=== WHAT YOU SHOULD DO ===
Every entry that follows should be repeated exactly; drop the images.

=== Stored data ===
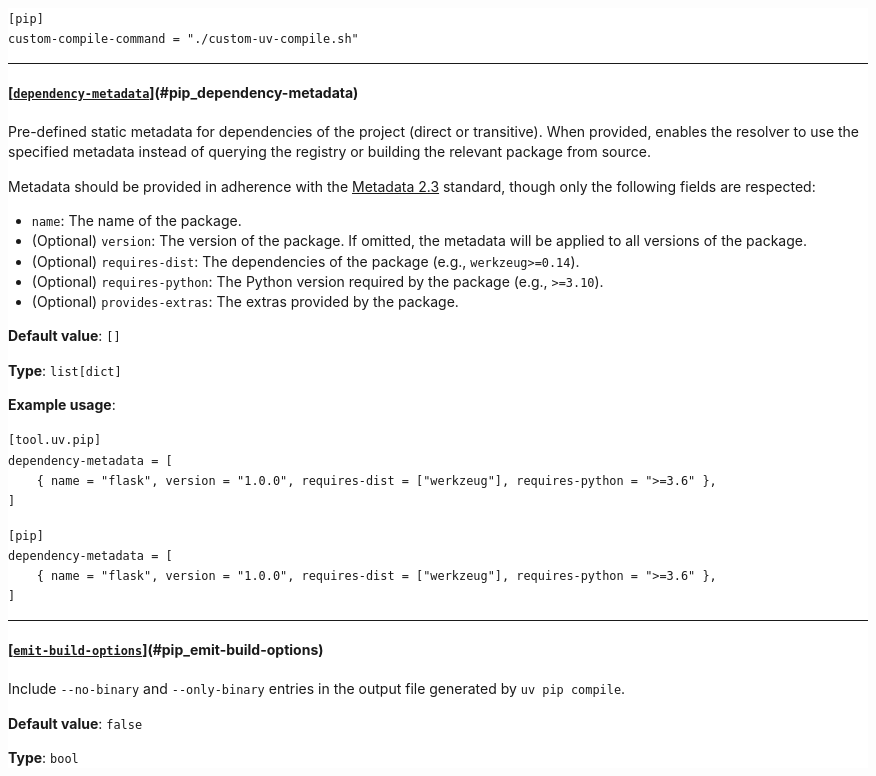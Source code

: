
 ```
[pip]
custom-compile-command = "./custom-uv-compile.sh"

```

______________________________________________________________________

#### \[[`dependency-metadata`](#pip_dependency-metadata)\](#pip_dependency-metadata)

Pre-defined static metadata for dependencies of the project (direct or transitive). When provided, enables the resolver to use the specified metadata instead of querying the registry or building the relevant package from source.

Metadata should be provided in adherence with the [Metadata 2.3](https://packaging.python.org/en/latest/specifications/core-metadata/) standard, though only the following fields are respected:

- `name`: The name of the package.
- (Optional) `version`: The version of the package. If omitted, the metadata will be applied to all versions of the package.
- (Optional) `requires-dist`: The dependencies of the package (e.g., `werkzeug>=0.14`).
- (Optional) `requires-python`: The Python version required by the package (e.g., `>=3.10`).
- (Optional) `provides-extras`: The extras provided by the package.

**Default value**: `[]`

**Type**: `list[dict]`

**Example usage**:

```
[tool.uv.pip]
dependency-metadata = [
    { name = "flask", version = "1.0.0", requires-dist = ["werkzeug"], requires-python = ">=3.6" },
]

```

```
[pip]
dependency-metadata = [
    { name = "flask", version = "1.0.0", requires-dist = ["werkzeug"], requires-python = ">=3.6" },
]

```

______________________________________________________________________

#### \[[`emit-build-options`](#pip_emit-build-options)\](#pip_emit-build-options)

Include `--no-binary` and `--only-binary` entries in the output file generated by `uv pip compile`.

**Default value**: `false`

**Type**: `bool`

=== ANSWER TO THIS TASK ===
Source code

:
 ```
[pip]
custom-compile-command = "./custom-uv-compile.sh"

```

______________________________________________________________________

#### \[[`dependency-metadata`](#pip_dependency-metadata)\](#pip_dependency-metadata)

Pre-defined static metadata for dependencies of the project (direct or transitive). When provided, enables the resolver to use the specified metadata instead of querying the registry or building the relevant package from source.

Metadata should be provided in adherence with the [Metadata 2.3](https://packaging.python.org/en/latest/specifications/core-metadata/) standard, though only the following fields are respected:

- `name`: The name of the package.
- (Optional) `version`: The version of the package. If omitted, the metadata will be applied to all versions of the package.
- (Optional) `requires-dist`: The dependencies of the package (e.g., `werkzeug>=0.14`).
- (Optional) `requires-python`: The Python version required by the package (e.g., `>=3.10`).
- (Optional) `provides-extras`: The extras provided by the package.

**Default value**: `[]`

**Type**: `list[dict]`

**Example usage**:

```
[tool.uv.pip]
dependency-metadata = [
    { name = "flask", version = "1.0.0", requires-dist = ["werkzeug"], requires-python = ">=3.6" },
]

```

```
[pip]
dependency-metadata = [
    { name = "flask", version = "1.0.0", requires-dist = ["werkzeug"], requires-python = ">=3.6" },
]

```

______________________________________________________________________

#### \[[`emit-build-options`](#pip_emit-build-options)\](#pip_emit-build-options)

Include `--no-binary` and `--only-binary` entries in the output file generated by `uv pip compile`.

**Default value**: `false`

**Type**: `bool`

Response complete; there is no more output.